A furniture trader deals in only two items- chairs and tables. He has ₹50000 to invest and a space to store atmost 35 items. A chair costs him ₹1000 and a table costs him ₹2000. The trader earns a profit of ₹150 and ₹250 on a chair and a table, respectively. Formulate the above problem as an L.P.P. to maximise the profit and solve it graphically.

Maximum Profit: ₹6750, by buying 20 chairs and 15 tables.

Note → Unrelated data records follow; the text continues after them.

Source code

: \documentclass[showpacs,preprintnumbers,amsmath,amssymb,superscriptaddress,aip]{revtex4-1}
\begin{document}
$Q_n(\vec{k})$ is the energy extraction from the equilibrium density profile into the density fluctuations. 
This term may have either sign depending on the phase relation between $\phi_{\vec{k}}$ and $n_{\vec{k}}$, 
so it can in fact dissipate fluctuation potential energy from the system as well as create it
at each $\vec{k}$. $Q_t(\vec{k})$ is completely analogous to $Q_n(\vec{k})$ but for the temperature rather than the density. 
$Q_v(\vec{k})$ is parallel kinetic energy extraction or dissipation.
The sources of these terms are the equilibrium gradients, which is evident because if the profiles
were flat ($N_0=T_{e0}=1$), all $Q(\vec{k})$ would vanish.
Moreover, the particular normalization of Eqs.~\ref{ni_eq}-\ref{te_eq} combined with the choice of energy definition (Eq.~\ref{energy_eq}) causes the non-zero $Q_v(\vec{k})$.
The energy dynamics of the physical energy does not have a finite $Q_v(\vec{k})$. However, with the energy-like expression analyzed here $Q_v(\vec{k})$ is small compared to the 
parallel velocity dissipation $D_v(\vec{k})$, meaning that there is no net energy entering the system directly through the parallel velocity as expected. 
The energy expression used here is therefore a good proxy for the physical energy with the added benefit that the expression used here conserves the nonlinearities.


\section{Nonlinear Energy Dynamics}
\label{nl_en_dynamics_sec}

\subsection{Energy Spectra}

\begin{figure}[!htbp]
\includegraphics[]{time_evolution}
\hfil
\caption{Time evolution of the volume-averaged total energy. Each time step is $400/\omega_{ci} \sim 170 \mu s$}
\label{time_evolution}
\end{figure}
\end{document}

The correct answer is Option (3) → Maximum Profit: ₹6750, by buying 20 chairs and 15 tables.

Let x be the number of chairs and y be the number of tables that the dealer buys and sells. The profit on a chair is ₹150 and the profit on a table is ₹250. So, total profit $P = 150x + 250y$. Hence, the problem can be formulated as an L.P.P. as follows:

Maximise $P = 150x + 250y$ subject to the constraints

$x + y ≤35$ (storage constraint)

$1000x + 2000y ≤ 50000$

i.e. $x+2y≤50$ (investment constraint)

$x ≥ 0, y ≥ 0$ (non-negativity constraints)

Draw the lines $x+y=35$ and $x + 2y = 50$; shade the region satisfied by the given inequalities. The shaded portion shows the feasible region which is bounded. The point of intersection of the lines $x + y = 35$ and $x + 2y = 50$ is B(20, 15).

The four corner points of the feasible region OABC are O(0, 0), A(35, 0), B(20, 15) and C(0, 25).

At $(0, 0), P = 150 × 0 + 250 × 0 = 0$

At $A(35, 0), P = 150 × 35+ 250 × 0 = 5250$

At $B(20, 15), P = 150 × 20 + 250 × 15 = 6750$.

At $C(0, 25), P = 150 × 0 + 250 × 25 = 6250$.

We find that P is maximum at B(20, 15) and maximum value of P = 6750.

Hence, the dealer gets maximum profit of ₹6750 when he buys and sells 20 chairs and 15 tables.